At the start of his career, Li Zhengjie would scour the streets, wander university campuses and even climb skyscrapers to drum up business. He quickly realized that being a freelance stenographer is hard work-even before you've landed a client.
Twelve years on, the job is still hard, but at least his income has increased.
Li's first client was a professor who paid him 160 yuan ($25) in March 2006 to record and transcribe discussions during a two-hour seminar in Beijing. Li and his wife, also a stenographer, made about 1,800 yuan a month that year, but today they can earn up to 30,000 yuan a month.
"I could barely imagine such an income when I was starting out," said Li, 36, who now leads a team of 12 stenographers covering events across the Chinese capital.
However, some in the business fear breakthroughs in artificial intelligence and smart voice-recording software is threatening their industry.
"I'm kind of worried whether this job will still exist in the years ahead," said Pan Li, who has been in the business for 12 years. She works with her friend Ma Ruijuan from a home office in Handan, Hebei province, about 400 kilometers from Beijing. They handle interviews, academic speeches, court hearings, phone surveys and celebrity appearances, charging 80 yuan an hour.
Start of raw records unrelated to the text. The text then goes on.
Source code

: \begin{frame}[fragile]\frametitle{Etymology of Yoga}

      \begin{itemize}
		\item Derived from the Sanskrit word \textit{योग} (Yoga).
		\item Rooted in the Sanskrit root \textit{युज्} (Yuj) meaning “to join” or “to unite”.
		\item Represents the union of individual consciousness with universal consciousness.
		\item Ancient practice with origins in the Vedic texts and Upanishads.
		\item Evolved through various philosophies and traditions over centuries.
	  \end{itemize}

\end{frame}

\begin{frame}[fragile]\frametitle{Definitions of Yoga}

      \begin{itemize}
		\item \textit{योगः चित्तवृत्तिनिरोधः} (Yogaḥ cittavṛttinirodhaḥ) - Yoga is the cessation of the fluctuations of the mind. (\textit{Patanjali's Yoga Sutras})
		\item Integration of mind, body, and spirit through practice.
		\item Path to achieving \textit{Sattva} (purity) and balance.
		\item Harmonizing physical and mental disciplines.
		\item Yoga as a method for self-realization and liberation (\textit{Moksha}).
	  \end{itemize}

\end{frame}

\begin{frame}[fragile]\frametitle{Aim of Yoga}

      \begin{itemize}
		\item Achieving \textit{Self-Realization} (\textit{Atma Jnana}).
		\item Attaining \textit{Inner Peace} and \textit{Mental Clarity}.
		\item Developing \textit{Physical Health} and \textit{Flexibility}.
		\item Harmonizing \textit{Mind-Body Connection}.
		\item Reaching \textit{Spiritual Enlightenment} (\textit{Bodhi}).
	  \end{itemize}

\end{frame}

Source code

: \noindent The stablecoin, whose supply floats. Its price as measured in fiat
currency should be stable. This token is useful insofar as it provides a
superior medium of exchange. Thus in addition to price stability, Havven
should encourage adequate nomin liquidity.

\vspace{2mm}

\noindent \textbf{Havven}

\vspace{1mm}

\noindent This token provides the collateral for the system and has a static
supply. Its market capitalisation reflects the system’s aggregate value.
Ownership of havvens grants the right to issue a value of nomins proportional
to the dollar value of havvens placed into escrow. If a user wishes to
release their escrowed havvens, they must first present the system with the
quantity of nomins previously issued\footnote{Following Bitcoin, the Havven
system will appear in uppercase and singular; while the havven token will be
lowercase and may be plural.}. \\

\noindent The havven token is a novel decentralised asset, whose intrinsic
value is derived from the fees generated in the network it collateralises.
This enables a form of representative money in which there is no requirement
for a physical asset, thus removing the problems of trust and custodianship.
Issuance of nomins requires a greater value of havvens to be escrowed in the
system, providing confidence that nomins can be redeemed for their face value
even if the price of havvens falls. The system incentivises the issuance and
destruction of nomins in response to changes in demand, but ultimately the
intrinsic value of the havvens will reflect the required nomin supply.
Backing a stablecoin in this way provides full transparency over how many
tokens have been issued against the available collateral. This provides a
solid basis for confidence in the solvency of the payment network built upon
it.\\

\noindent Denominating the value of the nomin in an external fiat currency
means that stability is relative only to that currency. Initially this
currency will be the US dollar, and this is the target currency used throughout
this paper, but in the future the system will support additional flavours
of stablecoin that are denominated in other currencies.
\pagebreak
Pan, Ma and Li were all inspired to become stenographers around 2006 after spotting advertisements in local newspapers that suggested demand for such skills would soar over the following decade.
The prediction was correct, and all three have so far enjoyed decent careers. Yet as demand begins to drop due to new technologies, so are incomes.
Li mostly now works conferences, seminars and forums, but in 2006 he was receiving a lot of business from journalists who wanted quick transcriptions of their interviews.
"They'd give me their recordings and I'd usually charge them 70 or 80 yuan an hour," he said. But since 2015, that kind of work has all but disappeared. "Few are still coming to me today because they can simply use smart software and apps to produce their own transcripts," Li added.
'Exciting experiences'
After graduating with an advertising degree from college in his native Shenyang, Liaoning province, Li worked for several months for a local ad agency. But he was not happy with the salary.
"Then I saw a newspaper ad for a stenography training school that said the industry would be one of the most promising for the next 10 years and promised high salaries," he recalled. "At that time, none of my friends and relatives had ever heard of such a job."
Li and his wife signed up for classes, paying about 10,000 yuan for tuition, and over the next six months dedicated themselves to learning how to use a stenotype, a machine that enables users to record speech in shorthand.
"The hardest part is improving your speed. To go from typing 60 words a minute to 120 words required us to practice by typing millions and millions of words," he said.
Due to the limited demand in his hometown, Li decided to move to Beijing shortly after completing his training. Stenographers typically start by transcribing audio files and then progress to conferences, which are high pressure but pay about 300 yuan an hour. Li started working conferences in 2008.